## EXERCISE MATERIAL
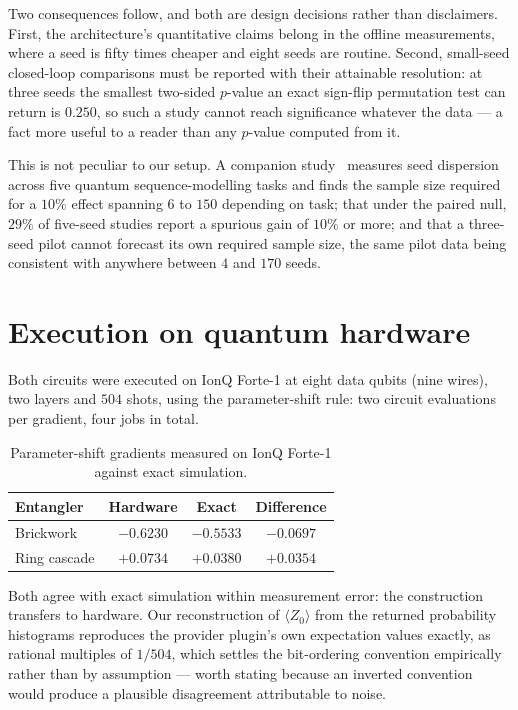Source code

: \documentclass[11pt,onecolumn]{article}
\begin{document}
Two consequences follow, and both are design decisions rather than
disclaimers. First, the architecture's quantitative claims belong in the
offline measurements, where a seed is fifty times cheaper and eight
seeds are routine. Second, small-seed closed-loop comparisons must be
reported with their attainable resolution: at three seeds the smallest
two-sided $p$-value an exact sign-flip permutation test can return is
$0.250$, so such a study cannot reach significance whatever the data ---
a fact more useful to a reader than any $p$-value computed from it.

This is not peculiar to our setup. A companion study~\cite{papera}
measures seed dispersion across five quantum sequence-modelling tasks
and finds the sample size required for a $10\%$ effect spanning $6$ to
$150$ depending on task; that under the paired null, $29\%$ of
five-seed studies report a spurious gain of $10\%$ or more; and that a
three-seed pilot cannot forecast its own required sample size, the same
pilot data being consistent with anywhere between $4$ and $170$ seeds.

\section{Execution on quantum hardware}\label{sec:hardware}
Both circuits were executed on IonQ Forte-1 at eight data qubits (nine
wires), two layers and $504$ shots, using the parameter-shift rule: two
circuit evaluations per gradient, four jobs in total.

\begin{table}[htb]\centering\small
\caption{Parameter-shift gradients measured on IonQ Forte-1 against
exact simulation.}
\begin{tabular}{lccc}
\toprule
Entangler & Hardware & Exact & Difference \\
\midrule
Brickwork    & $-0.6230$ & $-0.5533$ & $-0.0697$ \\
Ring cascade & $+0.0734$ & $+0.0380$ & $+0.0354$ \\
\bottomrule
\end{tabular}
\end{table}

Both agree with exact simulation within measurement error: the
construction transfers to hardware. Our reconstruction of
$\langle Z_0 \rangle$ from the returned probability histograms
reproduces the provider plugin's own expectation values exactly, as
rational multiples of $1/504$, which settles the bit-ordering convention
empirically rather than by assumption --- worth stating because an
inverted convention would produce a plausible disagreement attributable
to noise.
\end{document}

## EXERCISE DESCRIPTION
An exact copy of the lines above, from the one containing "a fact more" through the one containing "Both circuits were", is the whole of the answer.

## SOLUTION TO THIS EXERCISE
a fact more useful to a reader than any $p$-value computed from it.

This is not peculiar to our setup. A companion study~\cite{papera}
measures seed dispersion across five quantum sequence-modelling tasks
and finds the sample size required for a $10\%$ effect spanning $6$ to
$150$ depending on task; that under the paired null, $29\%$ of
five-seed studies report a spurious gain of $10\%$ or more; and that a
three-seed pilot cannot forecast its own required sample size, the same
pilot data being consistent with anywhere between $4$ and $170$ seeds.

\section{Execution on quantum hardware}\label{sec:hardware}
Both circuits were executed on IonQ Forte-1 at eight data qubits (nine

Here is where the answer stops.